It seems as if time goes by quicker
each day. I only have my Christmas decorations as far as the landing, waiting
to go into their storage boxes. My snowmen are still sitting on the ledge
although, gee, it hasn’t snowed in a week. Our first almost-spring rain melted
the last of the snow in the yard as long ago as yesterday. Where has the time
gone? St. Patty’s day is less than a week away and Easter is on the horizon.
I believe that it is the busyness of
life that hides more hours than the one we lost between Saturday and Sunday.
Juggling several projects at one time means I’m constantly putting out fires.

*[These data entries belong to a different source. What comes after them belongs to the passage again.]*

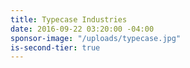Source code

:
 ```yaml
---
title: Typecase Industries
date: 2016-09-22 03:20:00 -04:00
sponsor-image: "/uploads/typecase.jpg"
is-second-tier: true
---
```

Sometimes, I make progress and feel like I’m attacking the fires with a
high-pressure fire department hose. More often than not, I look at the growing
to-do list and might as well be beating back the flames with a gunnysack, and
one that isn’t even wet.
Where has the time gone? I look at
the year 2019 and realize how vividly I can remember events of fifty years ago.

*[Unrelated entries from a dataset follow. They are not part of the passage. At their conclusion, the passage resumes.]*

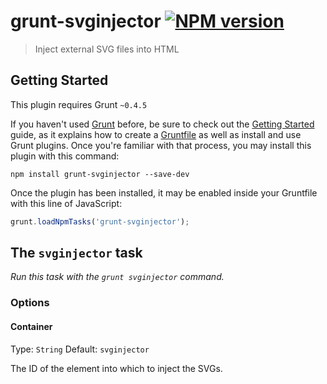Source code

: # grunt-svginjector [![NPM version](https://badge.fury.io/js/grunt-svginjector.svg)](http://badge.fury.io/js/grunt-svginjector)

> Inject external SVG files into HTML

## Getting Started

This plugin requires Grunt `~0.4.5`

If you haven't used [Grunt](http://gruntjs.com/) before, be sure to check out the [Getting Started](http://gruntjs.com/getting-started) guide, as it explains how to create a [Gruntfile](http://gruntjs.com/sample-gruntfile) as well as install and use Grunt plugins. Once you're familiar with that process, you may install this plugin with this command:

```shell
npm install grunt-svginjector --save-dev
```

Once the plugin has been installed, it may be enabled inside your Gruntfile with this line of JavaScript:

```js
grunt.loadNpmTasks('grunt-svginjector');
```

## The `svginjector` task

_Run this task with the `grunt svginjector` command._

### Options

#### Container

Type: `String`
Default: `svginjector`

The ID of the element into which to inject the SVGs.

This is the year of a golden anniversary that will never happen. Jim’s life was
cut short by an Alzheimer’s type of dementia—a disease I had never heard
of—corticobasal ganglionic degeneration.
CBGD is a rare disease that attacks
the cerebral cortex and the basal ganglia in the brain. The onset usually
occurs between the ages of 45 and 70 with an average duration of six or seven years.
After he looked at Jim’s autopsy report, his neurologist explained that CBGD is
a movement disorder. Initial symptoms are usually difficulty walking because of
stiffness, shakiness, or balance problems. This is usually followed with
problems with speech and comprehension.
For some reason, Jim’s earliest
noticeable symptoms were with memory and speech. Early in the disease, he
developed aphasia from the damage to his brain. He had trouble speaking and
understanding words. Jim also had alien limb syndrome, especially in his right
hand. He had to have his little finger amputated due to infection caused from
clinching the hand he forgot how to use. He also had ideomotor apraxia (IMA)

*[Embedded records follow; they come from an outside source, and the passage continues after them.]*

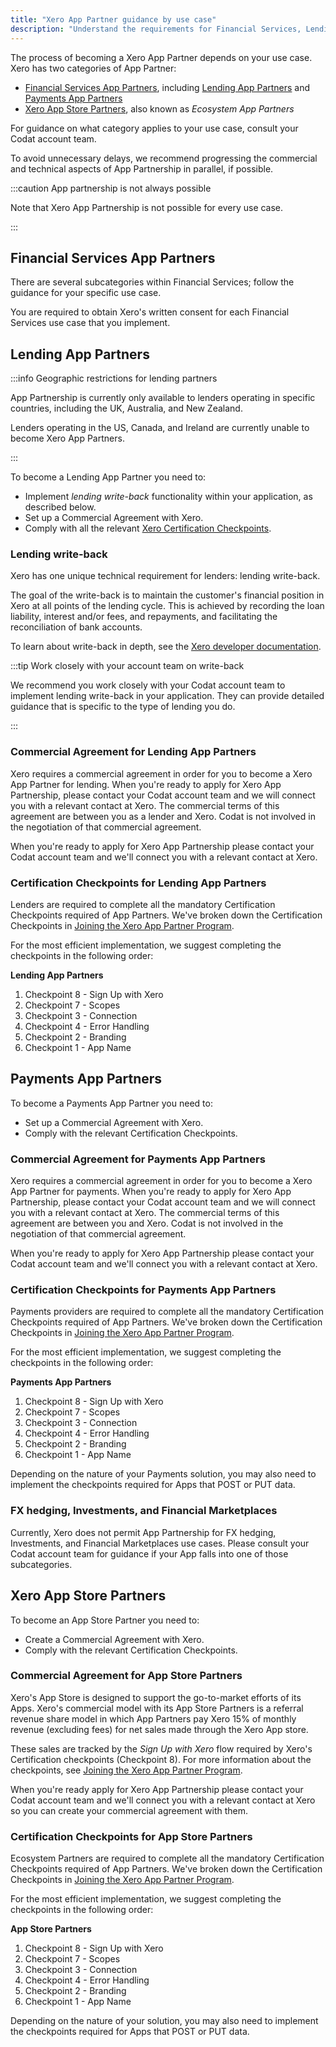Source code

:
```yaml
---
title: "Xero App Partner guidance by use case"
description: "Understand the requirements for Financial Services, Lending, Payments, and App Store Partners"
---
```


The process of becoming a Xero App Partner depends on your use case. Xero has two categories of App Partner:

- [Financial Services App Partners](#financial-services-partners), including [Lending App Partners](#lending-partners) and [Payments App Partners](#payments-partners)
- [Xero App Store Partners](#xero-app-store-partners), also known as _Ecosystem App Partners_

For guidance on what category applies to your use case, consult your Codat account team.

To avoid unnecessary delays, we recommend progressing the commercial and technical aspects of App Partnership in parallel, if possible.

:::caution App partnership is not always possible

Note that Xero App Partnership is not possible for every use case.

:::

## Financial Services App Partners

There are several subcategories within Financial Services; follow the guidance for your specific use case.

You are required to obtain Xero's written consent for each Financial Services use case that you implement.

## Lending App Partners

:::info Geographic restrictions for lending partners

App Partnership is currently only available to lenders operating in specific countries, including the UK, Australia, and New Zealand.

Lenders operating in the US, Canada, and Ireland are currently unable to become Xero App Partners.

:::

To become a Lending App Partner you need to:

- Implement *lending write-back* functionality within your application, as described below.
- Set up a Commercial Agreement with Xero.
- Comply with all the relevant [Xero Certification Checkpoints](https://developer.xero.com/documentation/xero-app-store/app-partner-guides/certification-checkpoints/).

### Lending write-back

Xero has one unique technical requirement for lenders: lending write-back.

The goal of the write-back is to maintain the customer's financial position in Xero at all points of the lending cycle. This is achieved by recording the loan liability, interest and/or fees, and repayments, and facilitating the reconciliation of bank accounts.

To learn about write-back in depth, see the [Xero developer documentation](https://developer.xero.com/documentation/guides/how-to-guides/general-lending-integration-guide/).

:::tip Work closely with your account team on write-back

We recommend you work closely with your Codat account team to implement lending write-back in your application. They can provide detailed guidance that is specific to the type of lending you do.

:::

### Commercial Agreement for Lending App Partners

Xero requires a commercial agreement in order for you to become a Xero App Partner for lending. When you're ready to apply for Xero App Partnership, please contact your Codat account team and we will connect you with a relevant contact at Xero. The commercial terms of this agreement are between you as a lender and Xero. Codat is not involved in the negotiation of that commercial agreement. 

When you're ready to apply for Xero App Partnership please contact your Codat account team and we'll connect you with a relevant contact at Xero.

### Certification Checkpoints for Lending App Partners

Lenders are required to complete all the mandatory Certification Checkpoints required of App Partners. We've broken down the Certification Checkpoints in [Joining the Xero App Partner Program](/integrations/accounting/xero/xero-app-partner-program).

For the most efficient implementation, we suggest completing the checkpoints in the following order:

**Lending App Partners**

1. Checkpoint 8 - Sign Up with Xero
2. Checkpoint 7 - Scopes
3. Checkpoint 3 - Connection
4. Checkpoint 4 - Error Handling
5. Checkpoint 2 - Branding
6. Checkpoint 1 - App Name

## Payments App Partners

To become a Payments App Partner you need to:

- Set up a Commercial Agreement with Xero.
- Comply with the relevant Certification Checkpoints.

### Commercial Agreement for Payments App Partners

Xero requires a commercial agreement in order for you to become a Xero App Partner for payments. When you're ready to apply for Xero App Partnership, please contact your Codat account team and we will connect you with a relevant contact at Xero. The commercial terms of this agreement are between you and Xero. Codat is not involved in the negotiation of that commercial agreement. 

When you're ready to apply for Xero App Partnership please contact your Codat account team and we'll connect you with a relevant contact at Xero.

### Certification Checkpoints for Payments App Partners

Payments providers are required to complete all the mandatory Certification Checkpoints required of App Partners. We've broken down the Certification Checkpoints in [Joining the Xero App Partner Program](/integrations/accounting/xero/xero-app-partner-program).

For the most efficient implementation, we suggest completing the checkpoints in the following order:

**Payments App Partners**

1. Checkpoint 8 - Sign Up with Xero
2. Checkpoint 7 - Scopes
3. Checkpoint 3 - Connection
4. Checkpoint 4 - Error Handling
5. Checkpoint 2 - Branding
6. Checkpoint 1 - App Name

Depending on the nature of your Payments solution, you may also need to implement the checkpoints required for Apps that POST or PUT data.

### FX hedging, Investments, and Financial Marketplaces

Currently, Xero does not permit App Partnership for FX hedging, Investments, and Financial Marketplaces use cases. Please consult your Codat account team for guidance if your App falls into one of those subcategories.

## Xero App Store Partners

To become an App Store Partner you need to:

- Create a Commercial Agreement with Xero.
- Comply with the relevant Certification Checkpoints.

### Commercial Agreement for App Store Partners

Xero's App Store is designed to support the go-to-market efforts of its Apps. Xero's commercial model with its App Store Partners is a referral revenue share model in which App Partners pay Xero 15% of monthly revenue (excluding fees) for net sales made through the Xero App store. 

These sales are tracked by the _Sign Up with Xero_ flow required by Xero's Certification checkpoints (Checkpoint 8). For more information about the checkpoints, see [Joining the Xero App Partner Program](/integrations/accounting/xero/xero-app-partner-program).

When you're ready apply for Xero App Partnership please contact your Codat account team and we'll connect you with a relevant contact at Xero so you can create your commercial agreement with them.

### Certification Checkpoints for App Store Partners

Ecosystem Partners are required to complete all the mandatory Certification Checkpoints required of App Partners. We've broken down the Certification Checkpoints in [Joining the Xero App Partner Program](/integrations/accounting/xero/xero-app-partner-program).

For the most efficient implementation, we suggest completing the checkpoints in the following order:

**App Store Partners**

1. Checkpoint 8 - Sign Up with Xero
2. Checkpoint 7 - Scopes
3. Checkpoint 3 - Connection
4. Checkpoint 4 - Error Handling
5. Checkpoint 2 - Branding
6. Checkpoint 1 - App Name

Depending on the nature of your solution, you may also need to implement the checkpoints required for Apps that POST or PUT data.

that resulted in his feet appearing to stick to the floor causing him to lose
his balance.
I was relieved to learn that CBGD is
almost always sporadic and not inherited. A variant in the tau gene is
associated with a predisposition to CBGD, meaning it can occur more often in
some families. However, not all people with CBGD have the tau gene variant, and
not all people with the variant develop CBGD.
Jim passed away in 2005 after ten
years of living with CBGD. Next month marks the fourteenth year anniversary of
his death. Where did the years go? Sometimes, it seems a different lifetime, a
different me. Other times, it takes my breath away as the realization that he
is forever gone batters my heart anew. The pain is physical in those moments
and I can almost feel life slipping away.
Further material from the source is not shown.